§ **TASK ITEM**
Give back an exact copy of the lines in the records below, from the line that has "deposited 0.482145 weETH" through the line that has "deposited 2.64328 weETH", and nothing besides.

§ **EXERCISE MATERIALS**
Segment Open
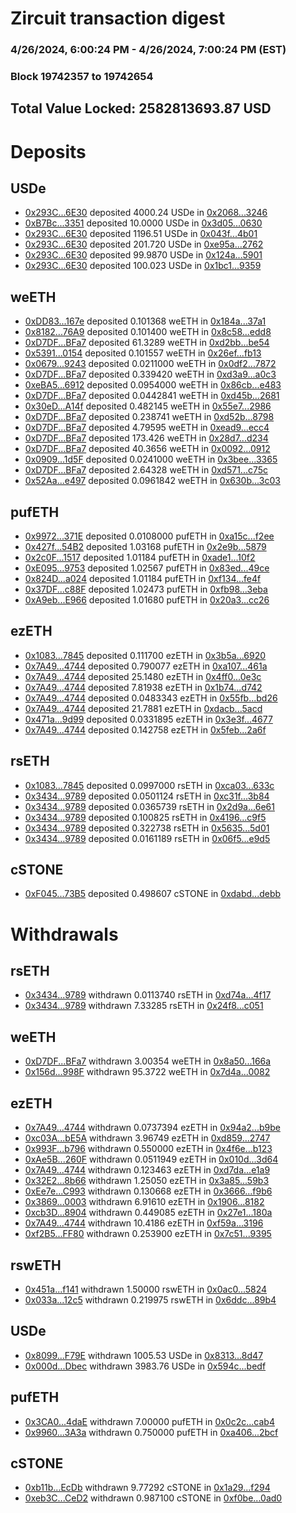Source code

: # Zircuit transaction digest
### 4/26/2024, 6:00:24 PM - 4/26/2024, 7:00:24 PM (EST)
### Block 19742357 to 19742654

## Total Value Locked: 2582813693.87 USD

# Deposits
## USDe
- [0x293C...6E30](https://etherscan.io/address/0x293C6937D8D82e05B01335F7B33FBA0c8e256E30) deposited 4000.24 USDe in [0x2068...3246](https://etherscan.io/tx/0x293C6937D8D82e05B01335F7B33FBA0c8e256E30)
- [0xB7Bc...3351](https://etherscan.io/address/0xB7BcB59094f4fa12B17751DC9386577266E23351) deposited 10.0000 USDe in [0x3d05...0630](https://etherscan.io/tx/0xB7BcB59094f4fa12B17751DC9386577266E23351)
- [0x293C...6E30](https://etherscan.io/address/0x293C6937D8D82e05B01335F7B33FBA0c8e256E30) deposited 1196.51 USDe in [0x043f...4b01](https://etherscan.io/tx/0x293C6937D8D82e05B01335F7B33FBA0c8e256E30)
- [0x293C...6E30](https://etherscan.io/address/0x293C6937D8D82e05B01335F7B33FBA0c8e256E30) deposited 201.720 USDe in [0xe95a...2762](https://etherscan.io/tx/0x293C6937D8D82e05B01335F7B33FBA0c8e256E30)
- [0x293C...6E30](https://etherscan.io/address/0x293C6937D8D82e05B01335F7B33FBA0c8e256E30) deposited 99.9870 USDe in [0x124a...5901](https://etherscan.io/tx/0x293C6937D8D82e05B01335F7B33FBA0c8e256E30)
- [0x293C...6E30](https://etherscan.io/address/0x293C6937D8D82e05B01335F7B33FBA0c8e256E30) deposited 100.023 USDe in [0x1bc1...9359](https://etherscan.io/tx/0x293C6937D8D82e05B01335F7B33FBA0c8e256E30)
## weETH
- [0xDD83...167e](https://etherscan.io/address/0xDD83a3FDABA5c8D9ef00C91418cebeE6E5EC167e) deposited 0.101368 weETH in [0x184a...37a1](https://etherscan.io/tx/0xDD83a3FDABA5c8D9ef00C91418cebeE6E5EC167e)
- [0x8182...76A9](https://etherscan.io/address/0x81827B09e6fE41E823C6Fd7891161e0b218076A9) deposited 0.101400 weETH in [0x8c58...edd8](https://etherscan.io/tx/0x81827B09e6fE41E823C6Fd7891161e0b218076A9)
- [0xD7DF...BFa7](https://etherscan.io/address/0xD7DF7E085214743530afF339aFC420c7c720BFa7) deposited 61.3289 weETH in [0xd2bb...be54](https://etherscan.io/tx/0xD7DF7E085214743530afF339aFC420c7c720BFa7)
- [0x5391...0154](https://etherscan.io/address/0x53913ba73d2A8aD19461bE8976286143bceB0154) deposited 0.101557 weETH in [0x26ef...fb13](https://etherscan.io/tx/0x53913ba73d2A8aD19461bE8976286143bceB0154)
- [0x0679...9243](https://etherscan.io/address/0x0679fbd43De533eE13DfA1dfCfd2aa1089669243) deposited 0.0211000 weETH in [0x0df2...7872](https://etherscan.io/tx/0x0679fbd43De533eE13DfA1dfCfd2aa1089669243)
- [0xD7DF...BFa7](https://etherscan.io/address/0xD7DF7E085214743530afF339aFC420c7c720BFa7) deposited 0.339420 weETH in [0xd3a9...a0c3](https://etherscan.io/tx/0xD7DF7E085214743530afF339aFC420c7c720BFa7)
- [0xeBA5...6912](https://etherscan.io/address/0xeBA5DEf92e1a8d828540d90eBC1cE8b579026912) deposited 0.0954000 weETH in [0x86cb...e483](https://etherscan.io/tx/0xeBA5DEf92e1a8d828540d90eBC1cE8b579026912)
- [0xD7DF...BFa7](https://etherscan.io/address/0xD7DF7E085214743530afF339aFC420c7c720BFa7) deposited 0.0442841 weETH in [0xd45b...2681](https://etherscan.io/tx/0xD7DF7E085214743530afF339aFC420c7c720BFa7)
- [0x30eD...A14f](https://etherscan.io/address/0x30eD3C3DF92f2F3c6A7ae9094A614a5E487aA14f) deposited 0.482145 weETH in [0x55e7...2986](https://etherscan.io/tx/0x30eD3C3DF92f2F3c6A7ae9094A614a5E487aA14f)
- [0xD7DF...BFa7](https://etherscan.io/address/0xD7DF7E085214743530afF339aFC420c7c720BFa7) deposited 0.238741 weETH in [0xd52b...8798](https://etherscan.io/tx/0xD7DF7E085214743530afF339aFC420c7c720BFa7)
- [0xD7DF...BFa7](https://etherscan.io/address/0xD7DF7E085214743530afF339aFC420c7c720BFa7) deposited 4.79595 weETH in [0xead9...ecc4](https://etherscan.io/tx/0xD7DF7E085214743530afF339aFC420c7c720BFa7)
- [0xD7DF...BFa7](https://etherscan.io/address/0xD7DF7E085214743530afF339aFC420c7c720BFa7) deposited 173.426 weETH in [0x28d7...d234](https://etherscan.io/tx/0xD7DF7E085214743530afF339aFC420c7c720BFa7)
- [0xD7DF...BFa7](https://etherscan.io/address/0xD7DF7E085214743530afF339aFC420c7c720BFa7) deposited 40.3656 weETH in [0x0092...0912](https://etherscan.io/tx/0xD7DF7E085214743530afF339aFC420c7c720BFa7)
- [0x0909...1d5F](https://etherscan.io/address/0x0909918b0aCd45F5EcE3E20cd121fA6B750C1d5F) deposited 0.0241000 weETH in [0x3bee...3365](https://etherscan.io/tx/0x0909918b0aCd45F5EcE3E20cd121fA6B750C1d5F)
- [0xD7DF...BFa7](https://etherscan.io/address/0xD7DF7E085214743530afF339aFC420c7c720BFa7) deposited 2.64328 weETH in [0xd571...c75c](https://etherscan.io/tx/0xD7DF7E085214743530afF339aFC420c7c720BFa7)
- [0x52Aa...e497](https://etherscan.io/address/0x52Aa899454998Be5b000Ad077a46Bbe360F4e497) deposited 0.0961842 weETH in [0x630b...3c03](https://etherscan.io/tx/0x52Aa899454998Be5b000Ad077a46Bbe360F4e497)
## pufETH
- [0x9972...371E](https://etherscan.io/address/0x997214533a7b4248ac79f848190d38fb4888371E) deposited 0.0108000 pufETH in [0xa15c...f2ee](https://etherscan.io/tx/0x997214533a7b4248ac79f848190d38fb4888371E)
- [0x427f...54B2](https://etherscan.io/address/0x427fCEd8d969e1b8d6593425f9F9b759EA9D54B2) deposited 1.03168 pufETH in [0x2e9b...5879](https://etherscan.io/tx/0x427fCEd8d969e1b8d6593425f9F9b759EA9D54B2)
- [0x2c0F...1517](https://etherscan.io/address/0x2c0FF6d8779B13A470cA23AE9502179bA5771517) deposited 1.01184 pufETH in [0xade1...10f2](https://etherscan.io/tx/0x2c0FF6d8779B13A470cA23AE9502179bA5771517)
- [0xE095...9753](https://etherscan.io/address/0xE0953c825Ede4AC8fE9F4c945dE7A65B763A9753) deposited 1.02567 pufETH in [0x83ed...49ce](https://etherscan.io/tx/0xE0953c825Ede4AC8fE9F4c945dE7A65B763A9753)
- [0x824D...a024](https://etherscan.io/address/0x824De9F8C45d968225aA2B6f73d8beEA8B71a024) deposited 1.01184 pufETH in [0xf134...fe4f](https://etherscan.io/tx/0x824De9F8C45d968225aA2B6f73d8beEA8B71a024)
- [0x37DF...c88F](https://etherscan.io/address/0x37DF3759D7464Ff593BA2Ed21851387cc738c88F) deposited 1.02473 pufETH in [0xfb98...3eba](https://etherscan.io/tx/0x37DF3759D7464Ff593BA2Ed21851387cc738c88F)
- [0xA9eb...E966](https://etherscan.io/address/0xA9ebD896fa6CcD775be31730Ec6548feD334E966) deposited 1.01680 pufETH in [0x20a3...cc26](https://etherscan.io/tx/0xA9ebD896fa6CcD775be31730Ec6548feD334E966)
## ezETH
- [0x1083...7845](https://etherscan.io/address/0x1083dD793dd54520a3B57D3F6b4Af486Eb067845) deposited 0.111700 ezETH in [0x3b5a...6920](https://etherscan.io/tx/0x1083dD793dd54520a3B57D3F6b4Af486Eb067845)
- [0x7A49...4744](https://etherscan.io/address/0x7A493Be5c2ce014cD049Bf178a1ac0Db1B434744) deposited 0.790077 ezETH in [0xa107...461a](https://etherscan.io/tx/0x7A493Be5c2ce014cD049Bf178a1ac0Db1B434744)
- [0x7A49...4744](https://etherscan.io/address/0x7A493Be5c2ce014cD049Bf178a1ac0Db1B434744) deposited 25.1480 ezETH in [0x4ff0...0e3c](https://etherscan.io/tx/0x7A493Be5c2ce014cD049Bf178a1ac0Db1B434744)
- [0x7A49...4744](https://etherscan.io/address/0x7A493Be5c2ce014cD049Bf178a1ac0Db1B434744) deposited 7.81938 ezETH in [0x1b74...d742](https://etherscan.io/tx/0x7A493Be5c2ce014cD049Bf178a1ac0Db1B434744)
- [0x7A49...4744](https://etherscan.io/address/0x7A493Be5c2ce014cD049Bf178a1ac0Db1B434744) deposited 0.0483343 ezETH in [0x55fb...bd26](https://etherscan.io/tx/0x7A493Be5c2ce014cD049Bf178a1ac0Db1B434744)
- [0x7A49...4744](https://etherscan.io/address/0x7A493Be5c2ce014cD049Bf178a1ac0Db1B434744) deposited 21.7881 ezETH in [0xdacb...5acd](https://etherscan.io/tx/0x7A493Be5c2ce014cD049Bf178a1ac0Db1B434744)
- [0x471a...9d99](https://etherscan.io/address/0x471ac5f02c4cEc7032206D686cC9450517F99d99) deposited 0.0331895 ezETH in [0x3e3f...4677](https://etherscan.io/tx/0x471ac5f02c4cEc7032206D686cC9450517F99d99)
- [0x7A49...4744](https://etherscan.io/address/0x7A493Be5c2ce014cD049Bf178a1ac0Db1B434744) deposited 0.142758 ezETH in [0x5feb...2a6f](https://etherscan.io/tx/0x7A493Be5c2ce014cD049Bf178a1ac0Db1B434744)
## rsETH
- [0x1083...7845](https://etherscan.io/address/0x1083dD793dd54520a3B57D3F6b4Af486Eb067845) deposited 0.0997000 rsETH in [0xca03...633c](https://etherscan.io/tx/0x1083dD793dd54520a3B57D3F6b4Af486Eb067845)
- [0x3434...9789](https://etherscan.io/address/0x34349c5569e7B846c3558961552D2202760A9789) deposited 0.0501124 rsETH in [0xc31f...3b84](https://etherscan.io/tx/0x34349c5569e7B846c3558961552D2202760A9789)
- [0x3434...9789](https://etherscan.io/address/0x34349c5569e7B846c3558961552D2202760A9789) deposited 0.0365739 rsETH in [0x2d9a...6e61](https://etherscan.io/tx/0x34349c5569e7B846c3558961552D2202760A9789)
- [0x3434...9789](https://etherscan.io/address/0x34349c5569e7B846c3558961552D2202760A9789) deposited 0.100825 rsETH in [0x4196...c9f5](https://etherscan.io/tx/0x34349c5569e7B846c3558961552D2202760A9789)
- [0x3434...9789](https://etherscan.io/address/0x34349c5569e7B846c3558961552D2202760A9789) deposited 0.322738 rsETH in [0x5635...5d01](https://etherscan.io/tx/0x34349c5569e7B846c3558961552D2202760A9789)
- [0x3434...9789](https://etherscan.io/address/0x34349c5569e7B846c3558961552D2202760A9789) deposited 0.0161189 rsETH in [0x06f5...e9d5](https://etherscan.io/tx/0x34349c5569e7B846c3558961552D2202760A9789)
## cSTONE
- [0xF045...73B5](https://etherscan.io/address/0xF045D09a855DfA756c9445F39Ec74e1a018D73B5) deposited 0.498607 cSTONE in [0xdabd...debb](https://etherscan.io/tx/0xF045D09a855DfA756c9445F39Ec74e1a018D73B5)
# Withdrawals
## rsETH
- [0x3434...9789](https://etherscan.io/address/0x34349c5569e7B846c3558961552D2202760A9789) withdrawn 0.0113740 rsETH in [0xd74a...4f17](https://etherscan.io/tx/0x34349c5569e7B846c3558961552D2202760A9789)
- [0x3434...9789](https://etherscan.io/address/0x34349c5569e7B846c3558961552D2202760A9789) withdrawn 7.33285 rsETH in [0x24f8...c051](https://etherscan.io/tx/0x34349c5569e7B846c3558961552D2202760A9789)
## weETH
- [0xD7DF...BFa7](https://etherscan.io/address/0xD7DF7E085214743530afF339aFC420c7c720BFa7) withdrawn 3.00354 weETH in [0x8a50...166a](https://etherscan.io/tx/0xD7DF7E085214743530afF339aFC420c7c720BFa7)
- [0x156d...998F](https://etherscan.io/address/0x156daF376cfbDD938c470a227508B0ba022C998F) withdrawn 95.3722 weETH in [0x7d4a...0082](https://etherscan.io/tx/0x156daF376cfbDD938c470a227508B0ba022C998F)
## ezETH
- [0x7A49...4744](https://etherscan.io/address/0x7A493Be5c2ce014cD049Bf178a1ac0Db1B434744) withdrawn 0.0737394 ezETH in [0x94a2...b9be](https://etherscan.io/tx/0x7A493Be5c2ce014cD049Bf178a1ac0Db1B434744)
- [0xc03A...bE5A](https://etherscan.io/address/0xc03A9b6D345CAF348f7B6da508A4DBCb49B4bE5A) withdrawn 3.96749 ezETH in [0xd859...2747](https://etherscan.io/tx/0xc03A9b6D345CAF348f7B6da508A4DBCb49B4bE5A)
- [0x993F...b796](https://etherscan.io/address/0x993F2a2757702d5db5462f6c11a57244F4Ebb796) withdrawn 0.550000 ezETH in [0x4f6e...b123](https://etherscan.io/tx/0x993F2a2757702d5db5462f6c11a57244F4Ebb796)
- [0xAe5B...260F](https://etherscan.io/address/0xAe5B35Ff290bbe9523b2B6083bDD08C72a23260F) withdrawn 0.0511949 ezETH in [0x010d...3d64](https://etherscan.io/tx/0xAe5B35Ff290bbe9523b2B6083bDD08C72a23260F)
- [0x7A49...4744](https://etherscan.io/address/0x7A493Be5c2ce014cD049Bf178a1ac0Db1B434744) withdrawn 0.123463 ezETH in [0xd7da...e1a9](https://etherscan.io/tx/0x7A493Be5c2ce014cD049Bf178a1ac0Db1B434744)
- [0x32E2...8b66](https://etherscan.io/address/0x32E2eA53D3deaBfecEe3Bd19b902cd9EA3258b66) withdrawn 1.25050 ezETH in [0x3a85...59b3](https://etherscan.io/tx/0x32E2eA53D3deaBfecEe3Bd19b902cd9EA3258b66)
- [0xEe7e...C993](https://etherscan.io/address/0xEe7e8453Af5302e7661bbaF5f2f6b72CfB46C993) withdrawn 0.130668 ezETH in [0x3666...f9b6](https://etherscan.io/tx/0xEe7e8453Af5302e7661bbaF5f2f6b72CfB46C993)
- [0x3869...0003](https://etherscan.io/address/0x3869BD48cb71FC906633f366f6E3D324C70A0003) withdrawn 6.91610 ezETH in [0x1906...8182](https://etherscan.io/tx/0x3869BD48cb71FC906633f366f6E3D324C70A0003)
- [0xcb3D...8904](https://etherscan.io/address/0xcb3DEe186De415519edB6004b564d933680E8904) withdrawn 0.449085 ezETH in [0x27e1...180a](https://etherscan.io/tx/0xcb3DEe186De415519edB6004b564d933680E8904)
- [0x7A49...4744](https://etherscan.io/address/0x7A493Be5c2ce014cD049Bf178a1ac0Db1B434744) withdrawn 10.4186 ezETH in [0xf59a...3196](https://etherscan.io/tx/0x7A493Be5c2ce014cD049Bf178a1ac0Db1B434744)
- [0xf2B5...FF80](https://etherscan.io/address/0xf2B548862DFB5c4077D0df0d035afee581B9FF80) withdrawn 0.253900 ezETH in [0x7c51...9395](https://etherscan.io/tx/0xf2B548862DFB5c4077D0df0d035afee581B9FF80)
## rswETH
- [0x451a...f141](https://etherscan.io/address/0x451aCB8244A26d8F1D283Fc3Cd30A5edAdfAf141) withdrawn 1.50000 rswETH in [0x0ac0...5824](https://etherscan.io/tx/0x451aCB8244A26d8F1D283Fc3Cd30A5edAdfAf141)
- [0x033a...12c5](https://etherscan.io/address/0x033a668c829922F365ea436111782E1A5Eb312c5) withdrawn 0.219975 rswETH in [0x6ddc...89b4](https://etherscan.io/tx/0x033a668c829922F365ea436111782E1A5Eb312c5)
## USDe
- [0x8099...F79E](https://etherscan.io/address/0x8099CCDE7AA3c3B5026c2fc0051d5Bd94763F79E) withdrawn 1005.53 USDe in [0x8313...8d47](https://etherscan.io/tx/0x8099CCDE7AA3c3B5026c2fc0051d5Bd94763F79E)
- [0x000d...Dbec](https://etherscan.io/address/0x000d1E3ab9B240cF2bBDe68974f134490570Dbec) withdrawn 3983.76 USDe in [0x594c...bedf](https://etherscan.io/tx/0x000d1E3ab9B240cF2bBDe68974f134490570Dbec)
## pufETH
- [0x3CA0...4daE](https://etherscan.io/address/0x3CA0f51b591A718E870be48374E406bBc4d04daE) withdrawn 7.00000 pufETH in [0x0c2c...cab4](https://etherscan.io/tx/0x3CA0f51b591A718E870be48374E406bBc4d04daE)
- [0x9960...3A3a](https://etherscan.io/address/0x99604b83A431342Bf1611A35dE6c2475A9913A3a) withdrawn 0.750000 pufETH in [0xa406...2bcf](https://etherscan.io/tx/0x99604b83A431342Bf1611A35dE6c2475A9913A3a)
## cSTONE
- [0xb11b...EcDb](https://etherscan.io/address/0xb11b2E35CcC23220D3D69D8E9f545A7f0381EcDb) withdrawn 9.77292 cSTONE in [0x1a29...f294](https://etherscan.io/tx/0xb11b2E35CcC23220D3D69D8E9f545A7f0381EcDb)
- [0xeb3C...CeD2](https://etherscan.io/address/0xeb3C6787bf39961ef413678c5A4bd4F0a586CeD2) withdrawn 0.987100 cSTONE in [0xf0be...0ad0](https://etherscan.io/tx/0xeb3C6787bf39961ef413678c5A4bd4F0a586CeD2)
Segment Closed
§ **TASK OUTPUT**
- [0x30eD...A14f](https://etherscan.io/address/0x30eD3C3DF92f2F3c6A7ae9094A614a5E487aA14f) deposited 0.482145 weETH in [0x55e7...2986](https://etherscan.io/tx/0x30eD3C3DF92f2F3c6A7ae9094A614a5E487aA14f)
- [0xD7DF...BFa7](https://etherscan.io/address/0xD7DF7E085214743530afF339aFC420c7c720BFa7) deposited 0.238741 weETH in [0xd52b...8798](https://etherscan.io/tx/0xD7DF7E085214743530afF339aFC420c7c720BFa7)
- [0xD7DF...BFa7](https://etherscan.io/address/0xD7DF7E085214743530afF339aFC420c7c720BFa7) deposited 4.79595 weETH in [0xead9...ecc4](https://etherscan.io/tx/0xD7DF7E085214743530afF339aFC420c7c720BFa7)
- [0xD7DF...BFa7](https://etherscan.io/address/0xD7DF7E085214743530afF339aFC420c7c720BFa7) deposited 173.426 weETH in [0x28d7...d234](https://etherscan.io/tx/0xD7DF7E085214743530afF339aFC420c7c720BFa7)
- [0xD7DF...BFa7](https://etherscan.io/address/0xD7DF7E085214743530afF339aFC420c7c720BFa7) deposited 40.3656 weETH in [0x0092...0912](https://etherscan.io/tx/0xD7DF7E085214743530afF339aFC420c7c720BFa7)
- [0x0909...1d5F](https://etherscan.io/address/0x0909918b0aCd45F5EcE3E20cd121fA6B750C1d5F) deposited 0.0241000 weETH in [0x3bee...3365](https://etherscan.io/tx/0x0909918b0aCd45F5EcE3E20cd121fA6B750C1d5F)
- [0xD7DF...BFa7](https://etherscan.io/address/0xD7DF7E085214743530afF339aFC420c7c720BFa7) deposited 2.64328 weETH in [0xd571...c75c](https://etherscan.io/tx/0xD7DF7E085214743530afF339aFC420c7c720BFa7)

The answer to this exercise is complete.